▶ **WHAT YOU ARE ASKED TO DO**:
Lines from the first one down to the one containing "maintain multiple codebases." in the data below are the only ones needed; please return them exactly, both ends included.

____

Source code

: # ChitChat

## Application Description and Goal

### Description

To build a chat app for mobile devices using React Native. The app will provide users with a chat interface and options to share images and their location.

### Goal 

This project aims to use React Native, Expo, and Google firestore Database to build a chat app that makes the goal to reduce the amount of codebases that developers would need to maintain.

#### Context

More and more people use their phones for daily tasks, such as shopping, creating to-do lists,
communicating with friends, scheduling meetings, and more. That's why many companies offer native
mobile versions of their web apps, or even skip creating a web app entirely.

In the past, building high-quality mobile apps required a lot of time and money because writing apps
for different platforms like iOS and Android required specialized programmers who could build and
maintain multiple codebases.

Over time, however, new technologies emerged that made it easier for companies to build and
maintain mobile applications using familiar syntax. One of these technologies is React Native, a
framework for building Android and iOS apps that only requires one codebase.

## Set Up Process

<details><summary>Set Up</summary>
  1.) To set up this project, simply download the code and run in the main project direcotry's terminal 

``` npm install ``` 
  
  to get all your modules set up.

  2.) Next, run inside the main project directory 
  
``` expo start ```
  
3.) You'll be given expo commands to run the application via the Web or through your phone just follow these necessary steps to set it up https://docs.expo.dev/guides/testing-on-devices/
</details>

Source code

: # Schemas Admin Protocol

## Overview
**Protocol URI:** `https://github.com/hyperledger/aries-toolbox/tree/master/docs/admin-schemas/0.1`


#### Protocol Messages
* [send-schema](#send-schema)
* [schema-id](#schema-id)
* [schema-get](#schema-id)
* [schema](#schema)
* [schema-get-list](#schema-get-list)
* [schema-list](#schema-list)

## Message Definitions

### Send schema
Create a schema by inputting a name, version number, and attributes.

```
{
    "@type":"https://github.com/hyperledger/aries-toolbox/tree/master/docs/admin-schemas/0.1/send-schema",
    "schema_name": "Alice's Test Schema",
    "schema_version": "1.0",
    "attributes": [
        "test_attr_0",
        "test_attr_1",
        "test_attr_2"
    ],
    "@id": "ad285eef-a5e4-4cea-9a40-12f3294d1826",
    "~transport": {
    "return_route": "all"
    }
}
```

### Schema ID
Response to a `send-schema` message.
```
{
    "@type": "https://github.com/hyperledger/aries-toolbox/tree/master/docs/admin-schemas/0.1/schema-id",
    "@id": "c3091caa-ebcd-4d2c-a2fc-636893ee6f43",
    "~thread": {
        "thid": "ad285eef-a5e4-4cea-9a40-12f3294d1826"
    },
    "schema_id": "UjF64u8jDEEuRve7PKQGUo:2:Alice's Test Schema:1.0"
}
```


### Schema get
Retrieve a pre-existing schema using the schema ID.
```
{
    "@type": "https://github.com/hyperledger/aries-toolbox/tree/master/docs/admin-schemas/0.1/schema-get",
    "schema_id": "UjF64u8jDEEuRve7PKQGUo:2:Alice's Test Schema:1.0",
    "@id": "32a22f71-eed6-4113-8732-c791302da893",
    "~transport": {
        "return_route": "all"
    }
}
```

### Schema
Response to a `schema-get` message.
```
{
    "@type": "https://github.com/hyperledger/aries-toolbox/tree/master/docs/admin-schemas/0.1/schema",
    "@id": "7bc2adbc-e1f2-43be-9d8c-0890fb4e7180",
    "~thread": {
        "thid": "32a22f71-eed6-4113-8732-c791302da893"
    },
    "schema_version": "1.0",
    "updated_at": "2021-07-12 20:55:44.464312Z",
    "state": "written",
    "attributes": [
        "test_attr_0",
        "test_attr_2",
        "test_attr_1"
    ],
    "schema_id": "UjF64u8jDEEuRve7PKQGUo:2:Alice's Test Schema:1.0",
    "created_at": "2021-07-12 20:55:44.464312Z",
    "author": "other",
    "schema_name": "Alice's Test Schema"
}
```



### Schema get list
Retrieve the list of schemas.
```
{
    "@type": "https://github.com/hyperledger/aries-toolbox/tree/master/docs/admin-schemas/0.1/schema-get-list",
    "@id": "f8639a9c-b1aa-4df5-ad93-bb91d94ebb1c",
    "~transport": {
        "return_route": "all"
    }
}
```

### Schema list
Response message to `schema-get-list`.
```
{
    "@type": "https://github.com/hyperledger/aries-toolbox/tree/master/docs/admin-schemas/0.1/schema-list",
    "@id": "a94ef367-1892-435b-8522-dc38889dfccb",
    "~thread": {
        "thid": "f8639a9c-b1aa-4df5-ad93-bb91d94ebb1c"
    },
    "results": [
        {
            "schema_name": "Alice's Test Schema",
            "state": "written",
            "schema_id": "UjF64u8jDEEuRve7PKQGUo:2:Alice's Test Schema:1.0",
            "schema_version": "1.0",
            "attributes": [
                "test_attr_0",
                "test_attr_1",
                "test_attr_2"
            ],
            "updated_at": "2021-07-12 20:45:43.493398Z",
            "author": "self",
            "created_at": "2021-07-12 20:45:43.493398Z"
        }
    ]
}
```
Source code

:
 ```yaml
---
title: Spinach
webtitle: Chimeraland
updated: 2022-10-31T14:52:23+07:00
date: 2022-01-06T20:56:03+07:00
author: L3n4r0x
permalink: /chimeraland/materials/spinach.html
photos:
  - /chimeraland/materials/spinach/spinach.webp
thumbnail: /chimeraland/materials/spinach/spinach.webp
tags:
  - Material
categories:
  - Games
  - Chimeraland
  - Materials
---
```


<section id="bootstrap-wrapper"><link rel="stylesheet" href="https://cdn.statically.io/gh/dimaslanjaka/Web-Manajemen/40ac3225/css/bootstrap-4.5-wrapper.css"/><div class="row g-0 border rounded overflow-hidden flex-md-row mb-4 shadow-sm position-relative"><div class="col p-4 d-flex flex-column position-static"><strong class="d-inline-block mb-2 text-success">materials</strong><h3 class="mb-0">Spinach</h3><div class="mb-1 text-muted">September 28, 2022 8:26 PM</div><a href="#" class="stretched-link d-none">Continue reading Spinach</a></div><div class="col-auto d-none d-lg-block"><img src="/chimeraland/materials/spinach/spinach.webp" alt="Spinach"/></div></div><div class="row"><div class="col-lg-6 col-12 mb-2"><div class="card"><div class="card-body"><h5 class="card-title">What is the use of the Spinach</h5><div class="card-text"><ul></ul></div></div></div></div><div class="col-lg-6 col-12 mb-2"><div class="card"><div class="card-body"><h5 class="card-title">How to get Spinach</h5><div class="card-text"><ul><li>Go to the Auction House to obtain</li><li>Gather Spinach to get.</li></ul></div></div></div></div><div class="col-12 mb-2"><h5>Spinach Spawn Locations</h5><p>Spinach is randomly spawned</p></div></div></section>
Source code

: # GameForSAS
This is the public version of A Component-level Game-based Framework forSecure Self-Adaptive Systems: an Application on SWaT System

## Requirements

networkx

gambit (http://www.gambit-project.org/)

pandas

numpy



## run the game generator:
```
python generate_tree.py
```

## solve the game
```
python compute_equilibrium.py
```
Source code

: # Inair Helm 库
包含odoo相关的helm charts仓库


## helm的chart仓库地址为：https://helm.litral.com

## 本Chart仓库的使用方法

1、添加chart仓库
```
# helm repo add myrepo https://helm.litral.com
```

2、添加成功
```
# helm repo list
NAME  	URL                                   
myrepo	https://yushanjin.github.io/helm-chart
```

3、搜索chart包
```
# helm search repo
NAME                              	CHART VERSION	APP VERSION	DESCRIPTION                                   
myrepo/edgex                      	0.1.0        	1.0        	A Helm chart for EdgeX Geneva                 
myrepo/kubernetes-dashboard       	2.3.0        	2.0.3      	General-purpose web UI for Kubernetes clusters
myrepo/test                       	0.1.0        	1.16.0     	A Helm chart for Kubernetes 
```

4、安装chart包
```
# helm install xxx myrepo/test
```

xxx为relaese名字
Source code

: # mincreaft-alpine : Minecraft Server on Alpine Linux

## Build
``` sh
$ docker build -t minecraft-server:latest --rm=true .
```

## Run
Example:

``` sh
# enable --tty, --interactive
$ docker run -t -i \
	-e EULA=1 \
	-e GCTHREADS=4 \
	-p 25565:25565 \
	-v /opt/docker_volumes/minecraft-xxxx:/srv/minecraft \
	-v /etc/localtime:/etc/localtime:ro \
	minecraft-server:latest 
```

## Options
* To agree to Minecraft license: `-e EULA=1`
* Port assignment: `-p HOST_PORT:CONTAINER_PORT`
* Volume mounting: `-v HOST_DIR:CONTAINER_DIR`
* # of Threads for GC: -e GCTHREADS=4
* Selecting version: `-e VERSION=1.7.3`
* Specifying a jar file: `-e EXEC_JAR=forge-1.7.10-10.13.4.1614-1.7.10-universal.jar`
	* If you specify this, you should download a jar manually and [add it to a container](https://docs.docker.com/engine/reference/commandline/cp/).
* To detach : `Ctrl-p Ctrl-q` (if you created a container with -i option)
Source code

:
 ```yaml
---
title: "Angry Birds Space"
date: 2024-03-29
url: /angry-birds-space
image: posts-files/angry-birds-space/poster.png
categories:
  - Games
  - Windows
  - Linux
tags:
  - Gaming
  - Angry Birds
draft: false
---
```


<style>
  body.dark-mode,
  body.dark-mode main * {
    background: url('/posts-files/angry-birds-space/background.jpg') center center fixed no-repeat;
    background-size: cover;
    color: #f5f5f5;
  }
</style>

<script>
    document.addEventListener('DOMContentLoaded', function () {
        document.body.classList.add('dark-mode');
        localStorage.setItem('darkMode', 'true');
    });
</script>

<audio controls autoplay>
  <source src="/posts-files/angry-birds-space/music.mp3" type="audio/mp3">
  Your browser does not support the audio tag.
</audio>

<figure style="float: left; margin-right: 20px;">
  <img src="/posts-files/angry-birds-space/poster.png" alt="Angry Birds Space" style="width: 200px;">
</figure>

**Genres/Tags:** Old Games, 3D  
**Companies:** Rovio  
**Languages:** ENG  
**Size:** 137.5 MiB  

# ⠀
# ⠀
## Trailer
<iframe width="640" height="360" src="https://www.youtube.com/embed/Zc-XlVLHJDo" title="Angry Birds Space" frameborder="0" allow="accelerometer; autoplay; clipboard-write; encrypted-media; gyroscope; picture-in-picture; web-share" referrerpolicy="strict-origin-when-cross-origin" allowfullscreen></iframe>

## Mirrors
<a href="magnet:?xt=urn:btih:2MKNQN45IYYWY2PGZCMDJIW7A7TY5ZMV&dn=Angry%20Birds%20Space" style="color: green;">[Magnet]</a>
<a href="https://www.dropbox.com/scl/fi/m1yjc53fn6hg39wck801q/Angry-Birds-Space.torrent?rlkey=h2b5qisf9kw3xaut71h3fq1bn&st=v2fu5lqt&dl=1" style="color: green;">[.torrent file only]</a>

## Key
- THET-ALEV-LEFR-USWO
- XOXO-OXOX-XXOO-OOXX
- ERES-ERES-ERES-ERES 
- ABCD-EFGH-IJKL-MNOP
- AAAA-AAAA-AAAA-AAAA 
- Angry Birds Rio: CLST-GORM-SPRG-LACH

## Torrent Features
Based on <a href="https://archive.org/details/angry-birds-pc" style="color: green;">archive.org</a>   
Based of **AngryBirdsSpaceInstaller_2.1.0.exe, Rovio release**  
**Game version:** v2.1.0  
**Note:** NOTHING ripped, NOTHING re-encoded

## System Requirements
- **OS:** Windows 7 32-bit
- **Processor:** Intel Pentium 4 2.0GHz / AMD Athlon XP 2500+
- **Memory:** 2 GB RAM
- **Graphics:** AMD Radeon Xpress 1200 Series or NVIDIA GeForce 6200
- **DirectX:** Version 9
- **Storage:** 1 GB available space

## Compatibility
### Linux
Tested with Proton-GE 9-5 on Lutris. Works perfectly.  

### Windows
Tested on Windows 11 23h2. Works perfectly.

____

▶ **SOLUTION FOR THIS TASK**:
Source code

: # ChitChat

## Application Description and Goal

### Description

To build a chat app for mobile devices using React Native. The app will provide users with a chat interface and options to share images and their location.

### Goal 

This project aims to use React Native, Expo, and Google firestore Database to build a chat app that makes the goal to reduce the amount of codebases that developers would need to maintain.

#### Context

More and more people use their phones for daily tasks, such as shopping, creating to-do lists,
communicating with friends, scheduling meetings, and more. That's why many companies offer native
mobile versions of their web apps, or even skip creating a web app entirely.

In the past, building high-quality mobile apps required a lot of time and money because writing apps
for different platforms like iOS and Android required specialized programmers who could build and
maintain multiple codebases.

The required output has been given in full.